28 Nisan 2015

Sakızadası'nda Bir Öğle Vakti

Aslında niyet bir yere kaçmaktı. İki günlüğüne de olsa, başka bir hava soluyup, farklı yemeklerin tadına bakıp,  komşunun yüksek alkollü Uzo'sundan yudumlayıp kafayı bulmaktı. Özetle şöyle desem olur herhalde: Aradığımızdan fazlasını bulduk. 

Sevgilim Bay H. eşim olduğunda bana bir söz verdi: Çok gezeceğiz, öyle çok gezeceğiz ki, sonunda biraz da evde otursak diyeceksin. Bir gün der miyim acaba?

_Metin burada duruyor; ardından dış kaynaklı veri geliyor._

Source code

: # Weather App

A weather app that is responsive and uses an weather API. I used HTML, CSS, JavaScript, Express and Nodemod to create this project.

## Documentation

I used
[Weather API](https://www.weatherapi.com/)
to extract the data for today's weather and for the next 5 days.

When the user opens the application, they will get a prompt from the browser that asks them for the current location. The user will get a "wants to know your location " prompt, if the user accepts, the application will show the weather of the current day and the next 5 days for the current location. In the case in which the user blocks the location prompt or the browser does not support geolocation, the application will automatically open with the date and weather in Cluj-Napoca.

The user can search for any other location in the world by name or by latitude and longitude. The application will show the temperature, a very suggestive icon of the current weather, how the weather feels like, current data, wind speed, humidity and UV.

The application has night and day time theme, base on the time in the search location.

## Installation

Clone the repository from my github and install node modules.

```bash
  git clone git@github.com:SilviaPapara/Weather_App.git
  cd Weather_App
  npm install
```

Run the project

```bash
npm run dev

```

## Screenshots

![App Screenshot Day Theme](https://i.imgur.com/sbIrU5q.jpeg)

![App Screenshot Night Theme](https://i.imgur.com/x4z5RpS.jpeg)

24 Nisan'ın Cuma'ya denk gelmesi 4 günlük tatil demekti bizim için. Yakında bir yer arayışı bizi önce aile yanı Çeşme'ye -ki en sevdiğimiz zamandır sezon dışı- sonra da Sakız'a yöneltti. Sabah akşam feribotlarla ve günlük vize ile gidilebilen Sakız adasında tek gece konaklamaya karar verdik. İyi ki... ve keşke iki gece konaklasaymışız dedik ayrılırken. 

Booking.com ve daha önce seyahat etmiş bloggerları incelemem sonucunda kalınacak bölge olarak Kambos'a karar verdim. Venetis House keyifli gözüküyordu. Şehirden uzak, sessiz, sakin, portakal ve limon bahçelerinin arasında şirin bir aile işletmesi. Üstelik bisiklet de vardı. Yerleri ayırttım. Feribot biletlerini Ertürk Hızlı Feribottan aldım ve bir araba kiraladım. Adanın güneyini ve kuzeyde terk edilmiş bir köyü gezebilecek şekilde bir plan yaptım. Annemler biz de gelelim deyince, onlara da Voulamandis House'dan bir oda ayarladım. 

Nisan ayı nedense bu yıl baharı falan müjdelemiyordu. Sabah kalktığımızda fazla baharlık üstümüzü, kat kat lahana modeli ile mevsime uygun hale getirerek yola çıktık. Keyifli bir 20 dakikalık yolculuk sonunda Sakız limanına indik. Arabamızı aldığımız gibi vurduk kendimizi yollara. Önce kalacağımız yerleri bulduk. Kambos bir köy aslında ve daracık sokakları ve labirenti andıran yapısı ile harita ile yol bulmak neredeyse bir macera. Neyse ki Google Map ile bulduk evlerimizi. Akşam yemek için belirlediğim yer dışında bir yer önerisi yapan Bay Voulamandis ile bir de harita üzerinden belirlediğim gezilecek bölgelerin üzerinden geçip ondan da fikir aldıktan sonra çıktık yola.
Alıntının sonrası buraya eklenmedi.